» **ACTION ITEM**
Take the line containing "- [PropertyBinding](type-aliases/PropertyBinding.md)" and every line after it to the end of the material below; reproduce them exactly, without pictures.

» **PROVIDED DATA**

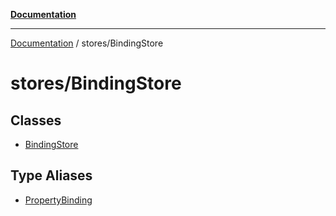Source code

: [**Documentation**](../../index.md)

***

[Documentation](../../index.md) / stores/BindingStore

# stores/BindingStore

## Classes

- [BindingStore](classes/BindingStore.md)

## Type Aliases

- [PropertyBinding](type-aliases/PropertyBinding.md)
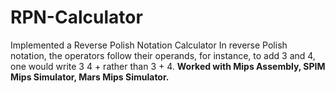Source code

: # RPN-Calculator
Implemented a Reverse Polish Notation Calculator 
In reverse Polish notation, the operators follow their operands, for instance, to add 3 and 4, one would write 3 4 + rather than 3 + 4.
**Worked with Mips Assembly, SPIM Mips Simulator, Mars Mips Simulator.**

» **ANSWER SECTION**
- [PropertyBinding](type-aliases/PropertyBinding.md)
Source code

: # RPN-Calculator
Implemented a Reverse Polish Notation Calculator 
In reverse Polish notation, the operators follow their operands, for instance, to add 3 and 4, one would write 3 4 + rather than 3 + 4.
**Worked with Mips Assembly, SPIM Mips Simulator, Mars Mips Simulator.**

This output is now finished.